Bob Quick was photographed arriving at Downing Street holding a document revealing details of the raid.
Britain’s top counter-terrorism officer has resigned, the London mayor’s office said Thursday, a day after he accidentally exposed a sensitive document about a terrorism investigation.

Police were forced to bring forward the timing of a series of raids after Metropolitan Police Assistant Commissioner Bob Quick unwittingly revealed the names of those to be arrested. Quick was photographed as he got out of a car at Prime Minister Gordon Brown’s residence in London and the names were easily to read when the images were enlarged. London Mayor Boris Johnson said he had accepted the resignation with “great reluctance and sadness,” the Press Association reported. Watch as 12 arrested in major anti-terror raid Opposition politicians had demanded that Quick’s resignation after the blunder. Shadow home secretary Chris Grayling described it as “an extraordinary and very alarming lapse. “It’s the kind of error that Britain’s most senior anti-terrorist officer simply can’t afford to make.” Meanwhile searches were continuing at addresses in northwest England Thursday after hundreds of officers raided 10 properties and arrested 12 men – including 10 Pakistani nationals on student visas and one Briton. The men arrested were involved in a “very serious” plot closely associated with al Qaeda and escaped al Qaeda operative Rashid Rauf, whom British intelligence have linked to the 2006 plot to blow up trans-Atlantic airliners, according to a security source with knowledge of the investigation. The new plot was not believed to be targeting national infrastructure, such as rail lines, airports or utilities, nor was it clear if the plot was to involved bombs or an assault involving gunmen, the source said. The source also said authorities do not believe the targets would have been in the north of England, where the arrests took place, and that at least some of those arrested were Pakistanis in the United Kingdom on student visas.

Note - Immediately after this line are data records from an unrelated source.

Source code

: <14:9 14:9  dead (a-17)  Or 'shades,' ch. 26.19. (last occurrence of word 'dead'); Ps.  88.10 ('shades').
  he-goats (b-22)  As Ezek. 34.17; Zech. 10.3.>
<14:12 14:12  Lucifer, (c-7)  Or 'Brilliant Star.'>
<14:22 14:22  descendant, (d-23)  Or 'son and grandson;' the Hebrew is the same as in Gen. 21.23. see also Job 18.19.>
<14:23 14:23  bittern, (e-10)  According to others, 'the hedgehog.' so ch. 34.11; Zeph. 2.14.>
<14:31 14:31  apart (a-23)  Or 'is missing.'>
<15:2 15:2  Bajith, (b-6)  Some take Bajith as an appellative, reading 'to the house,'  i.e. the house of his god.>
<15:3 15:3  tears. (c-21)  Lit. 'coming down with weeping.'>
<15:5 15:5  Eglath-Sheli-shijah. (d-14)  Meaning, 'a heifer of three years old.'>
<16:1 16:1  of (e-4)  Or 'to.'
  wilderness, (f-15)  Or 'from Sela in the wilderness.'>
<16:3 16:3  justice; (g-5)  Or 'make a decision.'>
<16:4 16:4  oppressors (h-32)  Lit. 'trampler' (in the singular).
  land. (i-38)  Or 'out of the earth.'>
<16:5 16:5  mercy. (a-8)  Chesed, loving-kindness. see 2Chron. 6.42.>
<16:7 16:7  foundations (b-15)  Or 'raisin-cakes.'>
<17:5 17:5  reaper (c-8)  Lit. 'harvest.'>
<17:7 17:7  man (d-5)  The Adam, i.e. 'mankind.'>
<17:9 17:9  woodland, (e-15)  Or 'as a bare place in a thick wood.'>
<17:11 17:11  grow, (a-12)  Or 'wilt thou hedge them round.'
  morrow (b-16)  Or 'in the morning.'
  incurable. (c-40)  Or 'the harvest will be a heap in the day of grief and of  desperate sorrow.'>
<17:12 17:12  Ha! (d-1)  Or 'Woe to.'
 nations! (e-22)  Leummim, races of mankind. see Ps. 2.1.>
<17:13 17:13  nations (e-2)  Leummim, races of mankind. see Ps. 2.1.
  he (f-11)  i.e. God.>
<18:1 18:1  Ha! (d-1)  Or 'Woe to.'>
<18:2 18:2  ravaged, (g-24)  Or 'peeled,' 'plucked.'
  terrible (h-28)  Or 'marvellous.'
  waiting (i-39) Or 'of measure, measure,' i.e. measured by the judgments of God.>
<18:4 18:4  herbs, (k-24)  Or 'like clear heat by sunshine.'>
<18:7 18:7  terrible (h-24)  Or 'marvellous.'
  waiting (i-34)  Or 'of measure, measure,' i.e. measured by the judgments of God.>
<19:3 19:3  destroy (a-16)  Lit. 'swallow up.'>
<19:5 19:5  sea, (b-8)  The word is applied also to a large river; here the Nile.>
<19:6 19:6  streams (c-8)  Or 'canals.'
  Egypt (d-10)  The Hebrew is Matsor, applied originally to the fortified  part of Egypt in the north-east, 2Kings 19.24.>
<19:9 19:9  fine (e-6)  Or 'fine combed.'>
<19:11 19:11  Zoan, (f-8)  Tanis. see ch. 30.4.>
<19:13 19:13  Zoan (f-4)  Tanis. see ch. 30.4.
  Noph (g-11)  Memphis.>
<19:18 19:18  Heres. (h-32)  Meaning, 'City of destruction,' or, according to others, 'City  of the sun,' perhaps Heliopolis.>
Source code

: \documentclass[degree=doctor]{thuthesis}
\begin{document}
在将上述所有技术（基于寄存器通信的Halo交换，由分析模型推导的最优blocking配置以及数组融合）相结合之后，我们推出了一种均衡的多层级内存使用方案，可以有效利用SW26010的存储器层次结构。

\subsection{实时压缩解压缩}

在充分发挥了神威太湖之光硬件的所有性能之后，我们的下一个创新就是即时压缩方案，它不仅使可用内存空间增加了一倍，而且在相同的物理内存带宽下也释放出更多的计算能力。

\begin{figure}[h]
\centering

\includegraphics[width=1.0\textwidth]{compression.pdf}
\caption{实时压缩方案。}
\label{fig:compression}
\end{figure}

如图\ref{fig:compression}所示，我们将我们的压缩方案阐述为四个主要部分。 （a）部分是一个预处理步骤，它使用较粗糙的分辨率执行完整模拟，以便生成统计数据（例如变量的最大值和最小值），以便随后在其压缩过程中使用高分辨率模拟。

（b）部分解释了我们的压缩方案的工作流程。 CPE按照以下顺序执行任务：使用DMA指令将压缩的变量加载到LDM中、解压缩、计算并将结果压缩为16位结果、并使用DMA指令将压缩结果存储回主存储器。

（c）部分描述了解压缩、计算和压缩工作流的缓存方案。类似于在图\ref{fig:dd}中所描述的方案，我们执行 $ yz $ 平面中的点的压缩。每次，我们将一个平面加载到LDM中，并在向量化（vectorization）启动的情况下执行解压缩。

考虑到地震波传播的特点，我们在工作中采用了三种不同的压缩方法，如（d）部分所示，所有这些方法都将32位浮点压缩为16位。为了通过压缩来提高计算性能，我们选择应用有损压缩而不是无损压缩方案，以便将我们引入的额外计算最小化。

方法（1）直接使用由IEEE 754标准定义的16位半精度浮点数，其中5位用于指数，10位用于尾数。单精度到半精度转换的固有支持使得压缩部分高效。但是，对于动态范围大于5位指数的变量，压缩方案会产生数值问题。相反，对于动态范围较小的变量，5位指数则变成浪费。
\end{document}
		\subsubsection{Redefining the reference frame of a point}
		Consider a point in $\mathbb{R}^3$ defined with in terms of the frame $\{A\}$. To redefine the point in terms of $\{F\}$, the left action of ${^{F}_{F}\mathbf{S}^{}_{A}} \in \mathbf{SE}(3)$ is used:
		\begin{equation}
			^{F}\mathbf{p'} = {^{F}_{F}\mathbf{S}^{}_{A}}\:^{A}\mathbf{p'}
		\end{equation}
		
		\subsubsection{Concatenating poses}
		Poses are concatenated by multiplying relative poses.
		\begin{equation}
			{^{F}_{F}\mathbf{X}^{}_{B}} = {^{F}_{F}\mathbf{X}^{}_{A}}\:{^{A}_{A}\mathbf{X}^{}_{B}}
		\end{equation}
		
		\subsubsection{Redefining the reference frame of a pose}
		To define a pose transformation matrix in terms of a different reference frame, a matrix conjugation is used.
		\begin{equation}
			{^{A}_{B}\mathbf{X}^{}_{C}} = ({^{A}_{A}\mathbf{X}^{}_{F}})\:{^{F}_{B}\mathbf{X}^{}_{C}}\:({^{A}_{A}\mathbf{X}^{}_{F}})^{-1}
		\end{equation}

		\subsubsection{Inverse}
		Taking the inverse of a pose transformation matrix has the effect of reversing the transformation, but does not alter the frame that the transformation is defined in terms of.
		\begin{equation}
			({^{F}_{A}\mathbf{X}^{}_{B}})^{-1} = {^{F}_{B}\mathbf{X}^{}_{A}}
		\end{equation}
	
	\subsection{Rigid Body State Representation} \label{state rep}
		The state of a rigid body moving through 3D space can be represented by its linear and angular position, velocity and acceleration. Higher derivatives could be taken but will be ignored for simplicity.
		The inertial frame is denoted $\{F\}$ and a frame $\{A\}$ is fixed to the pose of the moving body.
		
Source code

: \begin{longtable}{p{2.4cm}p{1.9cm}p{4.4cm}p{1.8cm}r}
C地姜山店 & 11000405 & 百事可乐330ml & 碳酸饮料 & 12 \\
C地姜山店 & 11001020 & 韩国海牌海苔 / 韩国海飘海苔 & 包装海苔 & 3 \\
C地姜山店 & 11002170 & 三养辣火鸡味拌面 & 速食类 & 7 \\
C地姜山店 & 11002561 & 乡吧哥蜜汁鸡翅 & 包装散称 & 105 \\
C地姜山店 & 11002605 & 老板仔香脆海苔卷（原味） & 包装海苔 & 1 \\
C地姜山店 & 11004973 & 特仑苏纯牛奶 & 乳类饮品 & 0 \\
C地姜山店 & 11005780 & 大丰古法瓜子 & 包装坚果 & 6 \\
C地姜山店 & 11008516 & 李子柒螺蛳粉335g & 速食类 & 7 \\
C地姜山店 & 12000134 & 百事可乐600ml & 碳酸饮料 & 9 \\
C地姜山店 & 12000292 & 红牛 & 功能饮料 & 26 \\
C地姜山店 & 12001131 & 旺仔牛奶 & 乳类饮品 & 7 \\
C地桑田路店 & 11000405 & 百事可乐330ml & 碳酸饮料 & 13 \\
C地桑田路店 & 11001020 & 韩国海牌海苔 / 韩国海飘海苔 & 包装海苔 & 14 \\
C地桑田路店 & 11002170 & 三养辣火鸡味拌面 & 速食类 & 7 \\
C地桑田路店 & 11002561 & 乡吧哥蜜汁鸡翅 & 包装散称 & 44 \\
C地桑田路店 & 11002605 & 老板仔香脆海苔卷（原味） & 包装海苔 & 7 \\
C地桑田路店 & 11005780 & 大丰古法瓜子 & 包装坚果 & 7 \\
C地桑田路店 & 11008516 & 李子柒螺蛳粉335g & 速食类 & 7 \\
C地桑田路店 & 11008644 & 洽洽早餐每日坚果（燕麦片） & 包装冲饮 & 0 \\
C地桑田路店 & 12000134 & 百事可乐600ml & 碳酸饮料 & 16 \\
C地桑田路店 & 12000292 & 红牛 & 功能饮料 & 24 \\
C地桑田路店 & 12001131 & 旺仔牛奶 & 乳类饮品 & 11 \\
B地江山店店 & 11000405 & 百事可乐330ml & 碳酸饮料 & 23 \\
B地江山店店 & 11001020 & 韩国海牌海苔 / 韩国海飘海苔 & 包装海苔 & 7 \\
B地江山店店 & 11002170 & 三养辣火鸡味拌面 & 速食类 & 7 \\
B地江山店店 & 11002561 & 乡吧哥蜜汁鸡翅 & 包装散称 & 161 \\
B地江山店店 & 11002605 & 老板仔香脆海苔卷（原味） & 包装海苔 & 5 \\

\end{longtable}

Several hundred officers were involved in the raids, according to a later Greater Manchester Police statement. The men arrested range in age from a youth in his mid- to late teens to a 41-year-old, the statement said. No further information was available, police said. Home Secretary Jacqui Smith, in a written statement, congratulated police for the “successful anti-terrorism operation which has resulted in 12 arrests at a number of locations.”